--- Aim of the task ---
Leaving nothing out, set down all the data exactly.

--- Records to process ---

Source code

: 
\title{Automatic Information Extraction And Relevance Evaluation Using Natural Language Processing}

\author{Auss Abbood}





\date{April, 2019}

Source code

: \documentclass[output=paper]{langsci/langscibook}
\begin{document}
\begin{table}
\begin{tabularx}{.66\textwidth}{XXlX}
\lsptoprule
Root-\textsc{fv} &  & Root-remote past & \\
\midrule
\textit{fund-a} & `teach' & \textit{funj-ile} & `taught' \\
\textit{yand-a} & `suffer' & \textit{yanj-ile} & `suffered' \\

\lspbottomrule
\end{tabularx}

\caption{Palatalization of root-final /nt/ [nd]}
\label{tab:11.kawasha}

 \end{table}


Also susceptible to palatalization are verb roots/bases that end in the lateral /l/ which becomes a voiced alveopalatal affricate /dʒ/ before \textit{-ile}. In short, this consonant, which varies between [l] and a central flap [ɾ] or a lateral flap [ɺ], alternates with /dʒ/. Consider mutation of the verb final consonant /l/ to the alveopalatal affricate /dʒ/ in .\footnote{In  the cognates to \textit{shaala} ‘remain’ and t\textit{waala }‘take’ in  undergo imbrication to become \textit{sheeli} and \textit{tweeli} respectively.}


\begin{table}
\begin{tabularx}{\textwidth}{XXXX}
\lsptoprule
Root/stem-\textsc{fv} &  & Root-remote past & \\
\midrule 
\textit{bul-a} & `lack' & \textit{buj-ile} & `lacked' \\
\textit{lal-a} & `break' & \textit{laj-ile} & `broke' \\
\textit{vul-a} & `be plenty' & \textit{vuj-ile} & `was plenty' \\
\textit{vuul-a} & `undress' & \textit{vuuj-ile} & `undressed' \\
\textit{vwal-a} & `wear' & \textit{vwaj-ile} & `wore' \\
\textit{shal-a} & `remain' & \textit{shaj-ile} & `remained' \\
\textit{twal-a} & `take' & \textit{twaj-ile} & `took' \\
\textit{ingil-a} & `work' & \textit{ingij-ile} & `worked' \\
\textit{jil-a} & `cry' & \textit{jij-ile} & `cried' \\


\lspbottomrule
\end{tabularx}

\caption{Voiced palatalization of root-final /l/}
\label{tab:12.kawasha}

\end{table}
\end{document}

--- Expected output ---
Source code

: 
\title{Automatic Information Extraction And Relevance Evaluation Using Natural Language Processing}

\author{Auss Abbood}





\date{April, 2019}

Source code

: \documentclass[output=paper]{langsci/langscibook}
\begin{document}
\begin{table}
\begin{tabularx}{.66\textwidth}{XXlX}
\lsptoprule
Root-\textsc{fv} &  & Root-remote past & \\
\midrule
\textit{fund-a} & `teach' & \textit{funj-ile} & `taught' \\
\textit{yand-a} & `suffer' & \textit{yanj-ile} & `suffered' \\

\lspbottomrule
\end{tabularx}

\caption{Palatalization of root-final /nt/ [nd]}
\label{tab:11.kawasha}

 \end{table}


Also susceptible to palatalization are verb roots/bases that end in the lateral /l/ which becomes a voiced alveopalatal affricate /dʒ/ before \textit{-ile}. In short, this consonant, which varies between [l] and a central flap [ɾ] or a lateral flap [ɺ], alternates with /dʒ/. Consider mutation of the verb final consonant /l/ to the alveopalatal affricate /dʒ/ in .\footnote{In  the cognates to \textit{shaala} ‘remain’ and t\textit{waala }‘take’ in  undergo imbrication to become \textit{sheeli} and \textit{tweeli} respectively.}


\begin{table}
\begin{tabularx}{\textwidth}{XXXX}
\lsptoprule
Root/stem-\textsc{fv} &  & Root-remote past & \\
\midrule 
\textit{bul-a} & `lack' & \textit{buj-ile} & `lacked' \\
\textit{lal-a} & `break' & \textit{laj-ile} & `broke' \\
\textit{vul-a} & `be plenty' & \textit{vuj-ile} & `was plenty' \\
\textit{vuul-a} & `undress' & \textit{vuuj-ile} & `undressed' \\
\textit{vwal-a} & `wear' & \textit{vwaj-ile} & `wore' \\
\textit{shal-a} & `remain' & \textit{shaj-ile} & `remained' \\
\textit{twal-a} & `take' & \textit{twaj-ile} & `took' \\
\textit{ingil-a} & `work' & \textit{ingij-ile} & `worked' \\
\textit{jil-a} & `cry' & \textit{jij-ile} & `cried' \\


\lspbottomrule
\end{tabularx}

\caption{Voiced palatalization of root-final /l/}
\label{tab:12.kawasha}

\end{table}
\end{document}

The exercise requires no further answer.